Czum is referring to patient-centered outcomes, which of course include improved accuracy and impact on mortality, but other consequences as well, such as emotional outcomes, time costs and test duration.
Assessing the impact of these factors can be done, and should be a priority, Czum argued. Patient satisfaction surveys and approved psychosocial tools can determine how much time a prostate cancer patient was forced to take off work, if dealing with their insurance company has been difficult, or if imaging exams have affected their quality of life.
Gathering this information requires more personal and subjective data, she wrote, which seems “simpler,” but may not be considered as worthy to researchers when compared to the “elusive holy grail” of sensitivity, specificity and other “hard targets.”
Czum encouraged radiology and oncology researchers to begin putting themselves in patients’ shoes, and consider their day-to-day struggles.
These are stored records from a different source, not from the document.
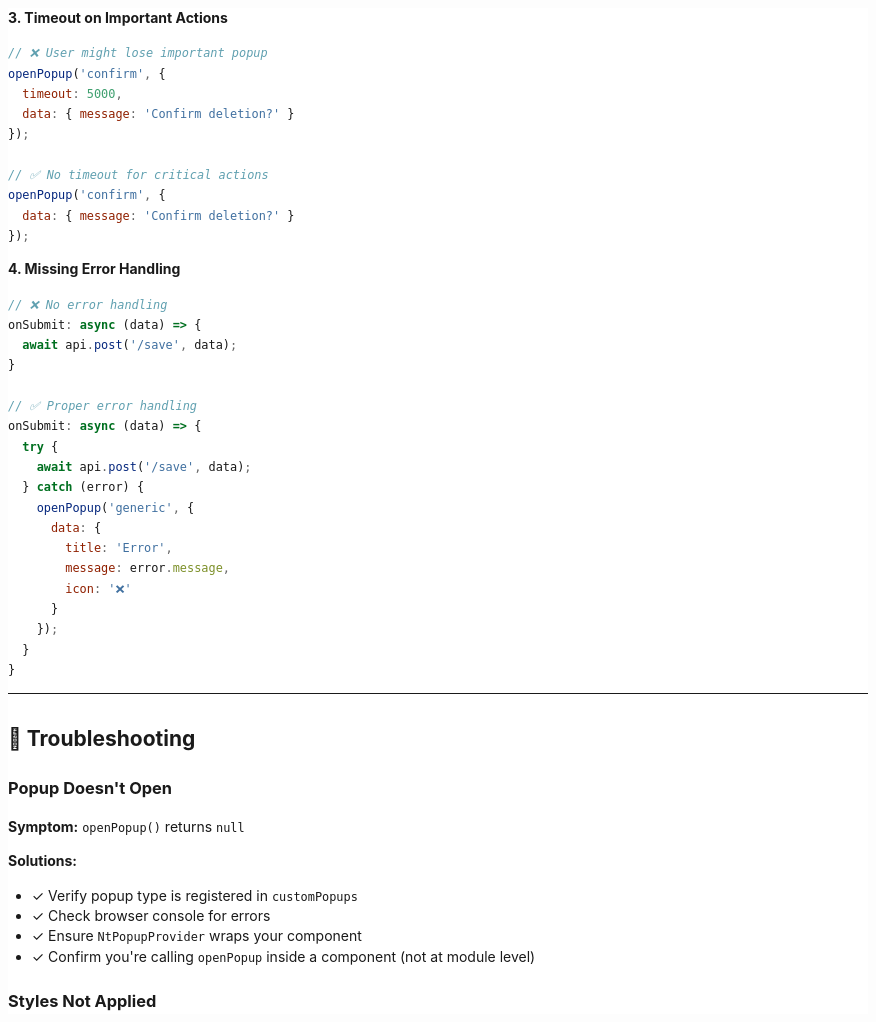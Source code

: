 **3. Timeout on Important Actions**
```jsx
// ❌ User might lose important popup
openPopup('confirm', {
  timeout: 5000,
  data: { message: 'Confirm deletion?' }
});

// ✅ No timeout for critical actions
openPopup('confirm', {
  data: { message: 'Confirm deletion?' }
});
```

**4. Missing Error Handling**
```jsx
// ❌ No error handling
onSubmit: async (data) => {
  await api.post('/save', data);
}

// ✅ Proper error handling
onSubmit: async (data) => {
  try {
    await api.post('/save', data);
  } catch (error) {
    openPopup('generic', {
      data: {
        title: 'Error',
        message: error.message,
        icon: '❌'
      }
    });
  }
}
```

---

## 🔧 Troubleshooting

### Popup Doesn't Open

**Symptom:** `openPopup()` returns `null`

**Solutions:**
- ✓ Verify popup type is registered in `customPopups`
- ✓ Check browser console for errors
- ✓ Ensure `NtPopupProvider` wraps your component
- ✓ Confirm you're calling `openPopup` inside a component (not at module level)

### Styles Not Applied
“Although PI-RADS is useful for ongoing data collection for classic diagnostic test outcomes [and] monitoring in patients undergoing mpMRI, researchers should be careful to not let the fanfare that accompanies similar technology-centered advances have them turn a blind eye to the ‘simple’ things patients care about,” Czum wrote in the piece. “Being alive and extending life is important, but the daily living of that life, with all its intricacies and struggles, matters too.”